Stored data entries
_ _ _ _ _

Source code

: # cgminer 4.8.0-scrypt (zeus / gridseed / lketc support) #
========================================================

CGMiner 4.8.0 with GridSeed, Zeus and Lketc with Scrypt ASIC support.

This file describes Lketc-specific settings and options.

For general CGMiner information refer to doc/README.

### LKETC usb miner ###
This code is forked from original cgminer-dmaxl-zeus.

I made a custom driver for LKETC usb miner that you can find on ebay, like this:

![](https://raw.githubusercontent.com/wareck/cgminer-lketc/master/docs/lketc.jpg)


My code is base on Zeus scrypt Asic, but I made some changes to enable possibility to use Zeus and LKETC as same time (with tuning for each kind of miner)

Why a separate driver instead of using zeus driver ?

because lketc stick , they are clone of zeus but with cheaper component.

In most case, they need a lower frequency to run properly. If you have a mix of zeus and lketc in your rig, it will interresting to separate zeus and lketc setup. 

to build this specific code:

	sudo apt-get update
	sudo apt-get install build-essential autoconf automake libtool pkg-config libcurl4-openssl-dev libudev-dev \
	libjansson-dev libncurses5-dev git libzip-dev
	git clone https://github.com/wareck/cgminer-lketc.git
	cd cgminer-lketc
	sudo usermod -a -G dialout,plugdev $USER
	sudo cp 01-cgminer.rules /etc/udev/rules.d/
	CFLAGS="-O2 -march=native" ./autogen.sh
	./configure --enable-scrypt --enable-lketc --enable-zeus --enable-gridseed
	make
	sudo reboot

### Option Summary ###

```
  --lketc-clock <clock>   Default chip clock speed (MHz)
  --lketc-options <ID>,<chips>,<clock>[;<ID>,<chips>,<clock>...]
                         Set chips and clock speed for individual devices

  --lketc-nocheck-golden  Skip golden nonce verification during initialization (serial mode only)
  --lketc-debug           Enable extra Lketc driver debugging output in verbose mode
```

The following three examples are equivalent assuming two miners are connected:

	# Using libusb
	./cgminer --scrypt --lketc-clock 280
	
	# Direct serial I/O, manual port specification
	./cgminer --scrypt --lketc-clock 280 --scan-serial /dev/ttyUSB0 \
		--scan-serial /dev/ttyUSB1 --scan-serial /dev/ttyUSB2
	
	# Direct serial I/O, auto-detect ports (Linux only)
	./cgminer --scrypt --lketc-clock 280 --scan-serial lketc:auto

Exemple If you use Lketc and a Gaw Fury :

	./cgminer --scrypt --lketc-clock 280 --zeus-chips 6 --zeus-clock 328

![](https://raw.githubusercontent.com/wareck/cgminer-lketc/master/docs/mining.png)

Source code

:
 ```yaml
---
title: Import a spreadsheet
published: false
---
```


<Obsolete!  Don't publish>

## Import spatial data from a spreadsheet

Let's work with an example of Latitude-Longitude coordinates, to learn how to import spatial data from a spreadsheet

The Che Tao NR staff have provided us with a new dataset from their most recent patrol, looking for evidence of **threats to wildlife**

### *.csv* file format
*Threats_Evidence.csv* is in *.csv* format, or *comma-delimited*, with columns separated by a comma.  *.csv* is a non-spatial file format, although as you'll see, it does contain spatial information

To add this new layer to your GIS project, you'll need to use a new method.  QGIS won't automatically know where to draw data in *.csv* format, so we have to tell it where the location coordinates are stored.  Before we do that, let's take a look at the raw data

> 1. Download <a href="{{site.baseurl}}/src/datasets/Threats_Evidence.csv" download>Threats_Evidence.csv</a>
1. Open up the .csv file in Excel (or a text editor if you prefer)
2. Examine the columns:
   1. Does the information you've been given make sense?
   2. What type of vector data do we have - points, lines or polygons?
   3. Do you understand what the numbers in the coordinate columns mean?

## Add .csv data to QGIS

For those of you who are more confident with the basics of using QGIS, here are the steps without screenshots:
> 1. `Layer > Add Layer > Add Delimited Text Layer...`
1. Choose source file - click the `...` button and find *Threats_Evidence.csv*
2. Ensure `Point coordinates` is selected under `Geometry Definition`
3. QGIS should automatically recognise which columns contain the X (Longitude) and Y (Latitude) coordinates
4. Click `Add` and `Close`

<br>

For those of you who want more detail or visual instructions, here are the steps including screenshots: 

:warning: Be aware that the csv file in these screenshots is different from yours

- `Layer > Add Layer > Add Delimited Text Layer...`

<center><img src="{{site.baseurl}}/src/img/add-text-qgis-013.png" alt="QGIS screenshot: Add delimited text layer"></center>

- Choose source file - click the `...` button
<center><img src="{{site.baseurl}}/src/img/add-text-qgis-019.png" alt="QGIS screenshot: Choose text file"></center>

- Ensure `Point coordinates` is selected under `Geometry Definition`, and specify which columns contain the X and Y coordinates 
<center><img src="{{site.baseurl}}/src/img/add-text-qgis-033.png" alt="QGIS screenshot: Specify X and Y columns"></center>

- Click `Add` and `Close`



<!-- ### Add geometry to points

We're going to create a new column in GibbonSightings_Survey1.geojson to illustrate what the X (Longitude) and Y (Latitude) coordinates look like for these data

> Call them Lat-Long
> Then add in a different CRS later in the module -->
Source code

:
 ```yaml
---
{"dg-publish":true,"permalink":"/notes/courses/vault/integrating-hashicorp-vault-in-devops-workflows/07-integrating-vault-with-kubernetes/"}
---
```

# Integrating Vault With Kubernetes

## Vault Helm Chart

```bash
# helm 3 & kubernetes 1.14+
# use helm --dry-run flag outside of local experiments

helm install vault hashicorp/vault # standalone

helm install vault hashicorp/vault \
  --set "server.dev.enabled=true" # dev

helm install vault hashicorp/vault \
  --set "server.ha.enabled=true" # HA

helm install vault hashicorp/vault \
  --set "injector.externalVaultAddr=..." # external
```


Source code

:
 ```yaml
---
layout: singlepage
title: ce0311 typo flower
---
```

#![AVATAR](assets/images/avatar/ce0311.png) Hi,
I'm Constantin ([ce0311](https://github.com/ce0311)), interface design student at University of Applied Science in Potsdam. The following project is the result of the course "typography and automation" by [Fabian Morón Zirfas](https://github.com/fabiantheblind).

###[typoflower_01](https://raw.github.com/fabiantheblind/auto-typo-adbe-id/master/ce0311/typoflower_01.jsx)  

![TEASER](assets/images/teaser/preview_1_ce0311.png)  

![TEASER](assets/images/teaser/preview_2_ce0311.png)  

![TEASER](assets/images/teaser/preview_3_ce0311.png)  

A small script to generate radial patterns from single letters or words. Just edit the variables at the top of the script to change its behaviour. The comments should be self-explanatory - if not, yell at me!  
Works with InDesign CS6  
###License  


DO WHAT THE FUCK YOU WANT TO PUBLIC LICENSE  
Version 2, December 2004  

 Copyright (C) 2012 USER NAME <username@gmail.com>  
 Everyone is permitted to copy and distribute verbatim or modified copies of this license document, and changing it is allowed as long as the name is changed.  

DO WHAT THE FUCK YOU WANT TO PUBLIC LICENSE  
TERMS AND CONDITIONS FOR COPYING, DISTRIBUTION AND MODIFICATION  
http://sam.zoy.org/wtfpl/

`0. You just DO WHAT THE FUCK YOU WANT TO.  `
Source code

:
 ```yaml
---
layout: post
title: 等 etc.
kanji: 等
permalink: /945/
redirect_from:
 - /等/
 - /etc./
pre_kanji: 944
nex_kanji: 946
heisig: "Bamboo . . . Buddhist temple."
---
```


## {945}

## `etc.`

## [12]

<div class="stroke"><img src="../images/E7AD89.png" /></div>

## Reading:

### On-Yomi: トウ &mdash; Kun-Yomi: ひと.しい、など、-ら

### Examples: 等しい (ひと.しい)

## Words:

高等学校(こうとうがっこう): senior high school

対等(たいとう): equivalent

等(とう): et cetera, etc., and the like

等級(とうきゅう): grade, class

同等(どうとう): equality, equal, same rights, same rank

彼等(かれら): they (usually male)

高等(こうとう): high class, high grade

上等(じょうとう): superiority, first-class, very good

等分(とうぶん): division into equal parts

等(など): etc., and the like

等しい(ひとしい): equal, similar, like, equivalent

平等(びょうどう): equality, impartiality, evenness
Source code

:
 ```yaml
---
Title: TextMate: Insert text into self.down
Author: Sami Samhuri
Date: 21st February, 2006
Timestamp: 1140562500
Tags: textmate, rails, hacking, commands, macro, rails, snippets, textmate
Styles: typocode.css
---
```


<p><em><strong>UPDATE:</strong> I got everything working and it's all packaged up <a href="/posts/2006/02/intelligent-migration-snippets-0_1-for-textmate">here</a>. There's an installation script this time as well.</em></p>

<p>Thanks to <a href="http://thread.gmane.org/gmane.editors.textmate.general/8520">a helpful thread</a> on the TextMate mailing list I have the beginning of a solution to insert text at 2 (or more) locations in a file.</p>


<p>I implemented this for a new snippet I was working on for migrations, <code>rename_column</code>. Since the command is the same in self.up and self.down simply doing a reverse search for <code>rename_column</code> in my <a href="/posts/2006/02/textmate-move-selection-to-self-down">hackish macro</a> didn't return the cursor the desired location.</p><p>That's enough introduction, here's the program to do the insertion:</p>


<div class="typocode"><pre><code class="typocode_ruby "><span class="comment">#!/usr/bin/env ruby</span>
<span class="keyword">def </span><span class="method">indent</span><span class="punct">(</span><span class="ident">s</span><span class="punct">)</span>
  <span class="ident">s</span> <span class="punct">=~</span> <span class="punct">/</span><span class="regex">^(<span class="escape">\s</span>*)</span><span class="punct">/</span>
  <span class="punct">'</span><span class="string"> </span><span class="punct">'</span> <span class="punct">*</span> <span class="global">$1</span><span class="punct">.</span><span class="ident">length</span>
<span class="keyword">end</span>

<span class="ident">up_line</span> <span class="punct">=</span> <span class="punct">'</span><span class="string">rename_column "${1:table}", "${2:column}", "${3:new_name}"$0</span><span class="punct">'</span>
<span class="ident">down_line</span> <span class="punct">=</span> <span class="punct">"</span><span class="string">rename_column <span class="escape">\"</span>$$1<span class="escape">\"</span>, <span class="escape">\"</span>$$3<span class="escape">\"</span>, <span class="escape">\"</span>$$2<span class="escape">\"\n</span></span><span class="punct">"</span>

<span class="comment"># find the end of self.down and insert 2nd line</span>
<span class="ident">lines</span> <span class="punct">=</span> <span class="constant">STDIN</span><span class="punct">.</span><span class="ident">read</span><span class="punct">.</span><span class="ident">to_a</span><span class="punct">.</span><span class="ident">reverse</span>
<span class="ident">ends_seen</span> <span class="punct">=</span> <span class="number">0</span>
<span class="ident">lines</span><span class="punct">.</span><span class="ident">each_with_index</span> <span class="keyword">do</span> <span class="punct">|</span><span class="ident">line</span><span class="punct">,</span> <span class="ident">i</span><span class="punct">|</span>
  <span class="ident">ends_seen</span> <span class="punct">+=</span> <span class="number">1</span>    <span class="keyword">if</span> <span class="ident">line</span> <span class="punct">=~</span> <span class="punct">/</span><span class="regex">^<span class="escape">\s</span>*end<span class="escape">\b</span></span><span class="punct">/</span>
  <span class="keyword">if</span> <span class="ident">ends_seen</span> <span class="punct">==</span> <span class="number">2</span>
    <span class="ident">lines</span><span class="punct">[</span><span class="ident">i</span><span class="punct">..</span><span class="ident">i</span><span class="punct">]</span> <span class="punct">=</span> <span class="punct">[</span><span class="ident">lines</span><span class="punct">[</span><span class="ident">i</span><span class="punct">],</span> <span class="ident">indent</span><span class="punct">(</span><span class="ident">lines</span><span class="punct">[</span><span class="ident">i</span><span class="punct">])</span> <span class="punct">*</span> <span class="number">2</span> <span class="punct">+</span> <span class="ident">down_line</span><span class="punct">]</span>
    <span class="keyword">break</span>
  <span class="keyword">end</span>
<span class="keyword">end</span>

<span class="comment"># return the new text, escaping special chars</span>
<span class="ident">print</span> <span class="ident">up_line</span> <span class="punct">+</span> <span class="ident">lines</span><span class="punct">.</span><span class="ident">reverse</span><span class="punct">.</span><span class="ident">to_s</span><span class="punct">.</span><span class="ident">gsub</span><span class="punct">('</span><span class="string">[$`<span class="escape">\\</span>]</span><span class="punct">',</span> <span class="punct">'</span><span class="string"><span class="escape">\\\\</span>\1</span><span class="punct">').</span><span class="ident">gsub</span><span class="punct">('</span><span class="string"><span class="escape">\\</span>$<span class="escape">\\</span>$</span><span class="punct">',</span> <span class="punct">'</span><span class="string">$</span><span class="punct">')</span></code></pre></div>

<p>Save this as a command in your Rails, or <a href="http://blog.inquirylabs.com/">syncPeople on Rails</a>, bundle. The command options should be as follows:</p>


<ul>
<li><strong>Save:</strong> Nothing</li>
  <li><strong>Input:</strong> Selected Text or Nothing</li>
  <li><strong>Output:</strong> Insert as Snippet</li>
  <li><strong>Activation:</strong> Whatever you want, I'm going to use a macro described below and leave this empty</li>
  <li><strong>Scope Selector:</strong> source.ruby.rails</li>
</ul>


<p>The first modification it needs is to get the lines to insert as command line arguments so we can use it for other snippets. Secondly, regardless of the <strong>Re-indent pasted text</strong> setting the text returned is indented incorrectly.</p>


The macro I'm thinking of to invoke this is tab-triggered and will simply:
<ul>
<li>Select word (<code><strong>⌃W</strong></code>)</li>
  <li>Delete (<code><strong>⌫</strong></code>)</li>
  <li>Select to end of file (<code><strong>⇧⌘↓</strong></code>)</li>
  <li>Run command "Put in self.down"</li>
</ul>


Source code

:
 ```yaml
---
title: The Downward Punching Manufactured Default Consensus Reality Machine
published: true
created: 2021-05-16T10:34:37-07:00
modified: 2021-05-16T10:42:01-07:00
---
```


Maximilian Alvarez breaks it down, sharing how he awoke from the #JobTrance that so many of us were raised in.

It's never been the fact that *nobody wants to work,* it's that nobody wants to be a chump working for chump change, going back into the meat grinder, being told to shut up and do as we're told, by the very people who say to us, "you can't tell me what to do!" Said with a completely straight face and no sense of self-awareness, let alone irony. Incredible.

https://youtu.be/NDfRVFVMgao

_ _ _ _ _

=== WORK TO COMPLETE ===
Lines holding the word "serial" are the answer; copy every one from the records above.

=== SOLUTION TO THE EXERCISE ===
  --lketc-nocheck-golden  Skip golden nonce verification during initialization (serial mode only)
	# Direct serial I/O, manual port specification
	./cgminer --scrypt --lketc-clock 280 --scan-serial /dev/ttyUSB0 \
		--scan-serial /dev/ttyUSB1 --scan-serial /dev/ttyUSB2
	# Direct serial I/O, auto-detect ports (Linux only)
	./cgminer --scrypt --lketc-clock 280 --scan-serial lketc:auto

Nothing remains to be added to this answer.